* Records to use
====================
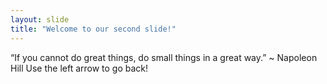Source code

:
 ```yaml
---
layout: slide
title: "Welcome to our second slide!"
---
```

“If you cannot do great things, do small things in a great way.”
~ Napoleon Hill
Use the left arrow to go back!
====================
* The task
Please filter the data down to the lines containing the word "slide".

* Reply to the task
layout: slide
title: "Welcome to our second slide!"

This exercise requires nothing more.